Methods and analysis

Data description

We will use EHR from N3C. As of 8/2022, N3C has aggregated 15.2 million patients (5.8 million COVID-19 patients) from 50 states.11 The EHR are normalised by the Observational Health Data Sciences and Informatics (OHDSI)’s Observational Medical Outcomes Partnership (OMOP) Common Data Model (CDM).12 EHR variables (individual level) span demographics, encounters, medical/social history, diagnoses, procedures, medication prescriptions, medication exposure (eg, vaccines), laboratory tests/results, etc. Clinical notes have already been annotated in the CDM.13 N3C has epidemiological and community data (population level) including temporal COVID-19 burden, vaccination, viral variance, health systems data and geospatial data. N3C has prepandemic data since 2018 and peripandemic data to the present. All data were deidentified and updated every 2 weeks. We have the highest level of data access, which allows using patients’ residential ZIP codes and dates of clinical events. As of August 2021, N3C has at least 13 000 adults have been diagnosed and/or have had laboratory-confirmed HIV. A pilot study shows that patients with coinfection have a higher risk of hospitalisation and mortality as compared with COVID-19 patients without HIV infection.14

EHR data modeling

We will remodel the EHR data extracted from N3C. Because individuals’ longitudinal health records are stored at distributed locations in EHR. Many clinical events do not have explicit and/or complete temporal information.

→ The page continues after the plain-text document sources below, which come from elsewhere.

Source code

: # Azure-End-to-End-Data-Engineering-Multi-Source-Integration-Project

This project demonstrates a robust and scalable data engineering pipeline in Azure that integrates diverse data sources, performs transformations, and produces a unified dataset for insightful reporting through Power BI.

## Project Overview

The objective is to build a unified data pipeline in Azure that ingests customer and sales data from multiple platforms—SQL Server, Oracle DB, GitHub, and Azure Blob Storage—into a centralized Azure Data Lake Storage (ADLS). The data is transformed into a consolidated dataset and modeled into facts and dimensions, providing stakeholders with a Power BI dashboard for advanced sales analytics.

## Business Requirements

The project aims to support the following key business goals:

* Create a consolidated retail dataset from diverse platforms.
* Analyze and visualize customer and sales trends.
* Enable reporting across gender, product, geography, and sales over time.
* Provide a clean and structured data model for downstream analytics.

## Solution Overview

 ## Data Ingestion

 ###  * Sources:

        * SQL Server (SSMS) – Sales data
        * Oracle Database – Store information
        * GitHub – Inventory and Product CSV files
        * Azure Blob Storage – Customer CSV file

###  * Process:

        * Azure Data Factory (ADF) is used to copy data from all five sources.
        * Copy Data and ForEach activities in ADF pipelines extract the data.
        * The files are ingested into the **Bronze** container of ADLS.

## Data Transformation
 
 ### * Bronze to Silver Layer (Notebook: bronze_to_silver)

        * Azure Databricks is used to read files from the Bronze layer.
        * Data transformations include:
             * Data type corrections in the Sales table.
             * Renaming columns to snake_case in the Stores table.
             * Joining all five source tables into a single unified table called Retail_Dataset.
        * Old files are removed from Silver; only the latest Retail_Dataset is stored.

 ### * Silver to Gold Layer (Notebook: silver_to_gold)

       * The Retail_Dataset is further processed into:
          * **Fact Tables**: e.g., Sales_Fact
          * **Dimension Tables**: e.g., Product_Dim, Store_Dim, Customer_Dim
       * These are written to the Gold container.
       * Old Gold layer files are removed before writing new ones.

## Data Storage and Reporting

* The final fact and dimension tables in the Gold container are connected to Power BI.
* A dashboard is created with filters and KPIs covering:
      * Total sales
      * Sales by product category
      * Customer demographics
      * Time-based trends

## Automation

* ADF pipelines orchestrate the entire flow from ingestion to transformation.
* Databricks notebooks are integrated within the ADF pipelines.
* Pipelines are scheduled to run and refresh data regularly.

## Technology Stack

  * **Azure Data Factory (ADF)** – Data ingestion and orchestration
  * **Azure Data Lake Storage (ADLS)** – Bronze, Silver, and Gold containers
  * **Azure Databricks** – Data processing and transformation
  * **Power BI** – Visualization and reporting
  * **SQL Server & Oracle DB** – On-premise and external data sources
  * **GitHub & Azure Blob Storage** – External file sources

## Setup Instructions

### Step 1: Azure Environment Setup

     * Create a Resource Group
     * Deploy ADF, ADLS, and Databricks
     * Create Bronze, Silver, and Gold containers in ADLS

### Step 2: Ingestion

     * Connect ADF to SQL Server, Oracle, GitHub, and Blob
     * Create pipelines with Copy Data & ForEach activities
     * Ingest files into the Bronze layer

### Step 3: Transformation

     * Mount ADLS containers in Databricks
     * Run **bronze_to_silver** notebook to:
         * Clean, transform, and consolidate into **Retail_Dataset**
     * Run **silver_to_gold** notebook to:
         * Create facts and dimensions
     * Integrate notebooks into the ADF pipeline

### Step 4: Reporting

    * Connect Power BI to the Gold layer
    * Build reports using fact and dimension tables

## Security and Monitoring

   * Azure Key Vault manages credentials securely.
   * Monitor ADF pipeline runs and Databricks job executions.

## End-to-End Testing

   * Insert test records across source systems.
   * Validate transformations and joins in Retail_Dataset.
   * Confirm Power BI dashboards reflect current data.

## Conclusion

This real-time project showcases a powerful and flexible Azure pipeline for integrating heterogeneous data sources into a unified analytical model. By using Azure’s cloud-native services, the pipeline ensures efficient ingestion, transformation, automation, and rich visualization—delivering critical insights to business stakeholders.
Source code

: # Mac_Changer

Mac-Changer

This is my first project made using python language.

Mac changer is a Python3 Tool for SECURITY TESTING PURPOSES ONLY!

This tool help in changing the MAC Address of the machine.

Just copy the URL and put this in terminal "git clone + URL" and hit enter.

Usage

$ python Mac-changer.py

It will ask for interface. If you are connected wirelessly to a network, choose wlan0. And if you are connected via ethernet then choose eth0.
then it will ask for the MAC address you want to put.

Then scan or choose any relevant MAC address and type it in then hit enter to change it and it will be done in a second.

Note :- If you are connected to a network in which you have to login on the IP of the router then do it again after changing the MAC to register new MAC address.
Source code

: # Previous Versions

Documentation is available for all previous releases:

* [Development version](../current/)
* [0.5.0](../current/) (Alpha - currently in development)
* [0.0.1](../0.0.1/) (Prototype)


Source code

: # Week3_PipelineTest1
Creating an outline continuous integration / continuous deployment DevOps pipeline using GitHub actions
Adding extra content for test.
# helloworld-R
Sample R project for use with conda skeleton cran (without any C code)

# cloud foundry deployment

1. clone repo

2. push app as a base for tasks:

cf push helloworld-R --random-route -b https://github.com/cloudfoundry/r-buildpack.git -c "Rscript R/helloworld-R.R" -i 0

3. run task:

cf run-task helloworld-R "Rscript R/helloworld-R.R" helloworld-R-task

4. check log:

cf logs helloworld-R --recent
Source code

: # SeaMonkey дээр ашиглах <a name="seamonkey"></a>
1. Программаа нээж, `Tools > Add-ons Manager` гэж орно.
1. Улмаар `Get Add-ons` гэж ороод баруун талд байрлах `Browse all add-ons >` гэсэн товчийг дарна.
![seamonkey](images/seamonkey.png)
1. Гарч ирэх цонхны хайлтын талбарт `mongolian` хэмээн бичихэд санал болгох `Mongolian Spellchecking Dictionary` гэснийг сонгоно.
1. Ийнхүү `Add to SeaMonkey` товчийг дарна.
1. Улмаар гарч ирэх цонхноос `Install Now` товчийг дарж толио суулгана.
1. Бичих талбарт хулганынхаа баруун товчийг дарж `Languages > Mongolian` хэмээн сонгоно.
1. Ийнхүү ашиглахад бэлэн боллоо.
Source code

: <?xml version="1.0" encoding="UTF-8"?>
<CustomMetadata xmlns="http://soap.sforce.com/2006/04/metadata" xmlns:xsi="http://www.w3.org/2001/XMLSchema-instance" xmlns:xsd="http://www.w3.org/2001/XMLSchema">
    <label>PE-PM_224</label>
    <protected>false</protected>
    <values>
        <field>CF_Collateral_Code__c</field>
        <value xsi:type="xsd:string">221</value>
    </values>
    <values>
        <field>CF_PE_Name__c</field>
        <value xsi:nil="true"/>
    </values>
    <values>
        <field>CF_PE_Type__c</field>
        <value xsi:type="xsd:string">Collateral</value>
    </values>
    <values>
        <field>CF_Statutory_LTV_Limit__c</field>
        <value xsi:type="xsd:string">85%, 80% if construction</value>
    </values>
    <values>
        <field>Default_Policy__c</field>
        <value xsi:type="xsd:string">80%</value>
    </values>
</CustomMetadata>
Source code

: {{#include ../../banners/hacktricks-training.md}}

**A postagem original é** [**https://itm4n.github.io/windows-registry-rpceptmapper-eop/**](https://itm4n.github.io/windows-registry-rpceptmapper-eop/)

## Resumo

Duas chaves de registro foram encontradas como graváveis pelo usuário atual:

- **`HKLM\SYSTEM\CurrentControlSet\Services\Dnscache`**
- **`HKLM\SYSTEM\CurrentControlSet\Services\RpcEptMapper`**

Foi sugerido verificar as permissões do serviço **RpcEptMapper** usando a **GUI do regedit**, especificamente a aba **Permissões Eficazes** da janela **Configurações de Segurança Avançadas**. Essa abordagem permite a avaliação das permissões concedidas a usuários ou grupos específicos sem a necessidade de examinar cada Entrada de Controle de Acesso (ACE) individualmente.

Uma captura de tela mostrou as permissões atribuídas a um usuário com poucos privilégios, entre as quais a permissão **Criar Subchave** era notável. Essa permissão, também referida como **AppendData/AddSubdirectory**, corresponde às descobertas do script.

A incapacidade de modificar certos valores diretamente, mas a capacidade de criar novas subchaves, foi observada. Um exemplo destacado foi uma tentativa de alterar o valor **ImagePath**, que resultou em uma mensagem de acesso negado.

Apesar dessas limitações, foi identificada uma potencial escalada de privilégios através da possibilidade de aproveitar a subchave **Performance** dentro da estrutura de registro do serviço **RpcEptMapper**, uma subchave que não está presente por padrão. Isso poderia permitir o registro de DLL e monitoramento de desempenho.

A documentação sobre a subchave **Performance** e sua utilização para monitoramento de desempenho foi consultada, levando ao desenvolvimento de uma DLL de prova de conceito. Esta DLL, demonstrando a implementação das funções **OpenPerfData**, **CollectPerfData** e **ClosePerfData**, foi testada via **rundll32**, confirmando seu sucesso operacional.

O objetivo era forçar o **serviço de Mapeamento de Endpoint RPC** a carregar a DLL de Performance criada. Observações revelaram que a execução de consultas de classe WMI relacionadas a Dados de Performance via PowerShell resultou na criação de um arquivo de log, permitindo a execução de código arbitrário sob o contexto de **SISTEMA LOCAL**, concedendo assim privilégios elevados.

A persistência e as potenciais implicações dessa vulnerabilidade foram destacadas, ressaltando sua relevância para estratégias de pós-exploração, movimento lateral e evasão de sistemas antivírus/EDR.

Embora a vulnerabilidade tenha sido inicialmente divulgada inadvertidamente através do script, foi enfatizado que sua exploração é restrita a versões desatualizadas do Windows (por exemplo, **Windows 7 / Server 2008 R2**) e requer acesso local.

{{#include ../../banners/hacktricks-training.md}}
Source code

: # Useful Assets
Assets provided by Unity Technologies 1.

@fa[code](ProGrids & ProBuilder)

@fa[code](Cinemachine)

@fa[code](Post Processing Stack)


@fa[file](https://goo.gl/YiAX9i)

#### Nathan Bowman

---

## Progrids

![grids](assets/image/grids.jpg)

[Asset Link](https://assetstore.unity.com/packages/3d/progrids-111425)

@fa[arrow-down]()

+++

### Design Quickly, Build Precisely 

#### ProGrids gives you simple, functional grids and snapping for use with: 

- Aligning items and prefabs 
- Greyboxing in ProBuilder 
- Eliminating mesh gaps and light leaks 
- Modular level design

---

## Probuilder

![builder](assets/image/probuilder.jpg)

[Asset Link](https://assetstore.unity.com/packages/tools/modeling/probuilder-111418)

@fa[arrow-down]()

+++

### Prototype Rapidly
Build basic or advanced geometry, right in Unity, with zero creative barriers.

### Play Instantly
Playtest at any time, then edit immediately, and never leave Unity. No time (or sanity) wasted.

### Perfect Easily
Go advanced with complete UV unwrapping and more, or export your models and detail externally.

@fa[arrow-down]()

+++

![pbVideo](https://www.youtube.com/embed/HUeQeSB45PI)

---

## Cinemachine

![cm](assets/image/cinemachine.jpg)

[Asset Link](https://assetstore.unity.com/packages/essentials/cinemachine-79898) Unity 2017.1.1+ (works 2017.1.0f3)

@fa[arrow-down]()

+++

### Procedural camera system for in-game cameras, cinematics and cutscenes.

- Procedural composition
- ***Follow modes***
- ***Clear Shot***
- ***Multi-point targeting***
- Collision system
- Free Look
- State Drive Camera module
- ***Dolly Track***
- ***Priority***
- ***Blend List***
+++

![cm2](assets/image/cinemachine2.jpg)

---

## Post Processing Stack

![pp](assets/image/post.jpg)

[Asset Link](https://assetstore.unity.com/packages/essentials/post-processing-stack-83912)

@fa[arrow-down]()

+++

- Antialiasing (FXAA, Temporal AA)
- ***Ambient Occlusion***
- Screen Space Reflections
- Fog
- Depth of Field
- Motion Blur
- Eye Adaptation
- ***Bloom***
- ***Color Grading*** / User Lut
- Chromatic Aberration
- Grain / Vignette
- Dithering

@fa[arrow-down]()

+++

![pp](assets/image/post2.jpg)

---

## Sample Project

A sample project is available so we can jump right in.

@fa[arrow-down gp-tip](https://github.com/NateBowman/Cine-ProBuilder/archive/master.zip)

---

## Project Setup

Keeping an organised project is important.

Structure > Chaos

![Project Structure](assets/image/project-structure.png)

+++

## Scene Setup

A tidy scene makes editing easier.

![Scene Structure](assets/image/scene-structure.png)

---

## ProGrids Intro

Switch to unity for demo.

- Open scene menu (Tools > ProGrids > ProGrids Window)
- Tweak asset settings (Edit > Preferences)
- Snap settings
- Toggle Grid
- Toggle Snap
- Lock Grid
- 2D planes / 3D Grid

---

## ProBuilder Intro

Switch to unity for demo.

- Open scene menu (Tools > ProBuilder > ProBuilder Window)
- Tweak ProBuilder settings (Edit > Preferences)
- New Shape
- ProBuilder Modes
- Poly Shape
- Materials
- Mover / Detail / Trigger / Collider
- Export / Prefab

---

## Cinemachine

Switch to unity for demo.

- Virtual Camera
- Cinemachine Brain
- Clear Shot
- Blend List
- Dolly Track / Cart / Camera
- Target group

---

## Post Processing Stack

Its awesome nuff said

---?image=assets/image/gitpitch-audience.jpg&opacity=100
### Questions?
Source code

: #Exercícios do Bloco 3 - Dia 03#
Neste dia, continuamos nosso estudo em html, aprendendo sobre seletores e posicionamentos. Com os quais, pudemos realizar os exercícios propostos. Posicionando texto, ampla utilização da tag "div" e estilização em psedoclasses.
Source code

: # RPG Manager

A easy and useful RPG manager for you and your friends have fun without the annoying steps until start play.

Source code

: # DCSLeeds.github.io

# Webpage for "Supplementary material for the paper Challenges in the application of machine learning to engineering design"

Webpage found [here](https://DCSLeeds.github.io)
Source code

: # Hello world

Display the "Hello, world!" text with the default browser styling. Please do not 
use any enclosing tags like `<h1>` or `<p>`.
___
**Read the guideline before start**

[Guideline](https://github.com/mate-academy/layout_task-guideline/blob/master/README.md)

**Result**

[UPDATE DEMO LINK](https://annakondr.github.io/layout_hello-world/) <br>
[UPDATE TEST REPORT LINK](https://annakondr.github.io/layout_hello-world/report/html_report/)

Raw EHR data as such are of little value for understanding questions such as why individuals with certain coinfection present different clinical outcomes and disease prognosis.

We will locate relevant phenotypic traits from N3C by curating OMOP CDM concept sets, a procedure called electronic phenotyping. Using these concept sets, we will then retrieve and integrate individuals’ phenotypic traits from N3C. At last, we will retrieve temporal information for clinical events and establish a graphical model15 to represent clinical events and their temporal information.

EHR phenotyping

Phenotyping is the process of identifying cohorts and variables from raw EHR.16 Because we use OMOP CDM-normalised EHR, phenotyping is the process of finding ‘OMOP concepts’ that correspond to specific cohorts (eg, all patients with ART-related visits) or variables (eg, myocardial infarction).17 An OMOP concept is a unique identifier that is mapped to diverse medical codes that have the same semantic meaning but may be from different medical nomenclatures and EHR systems.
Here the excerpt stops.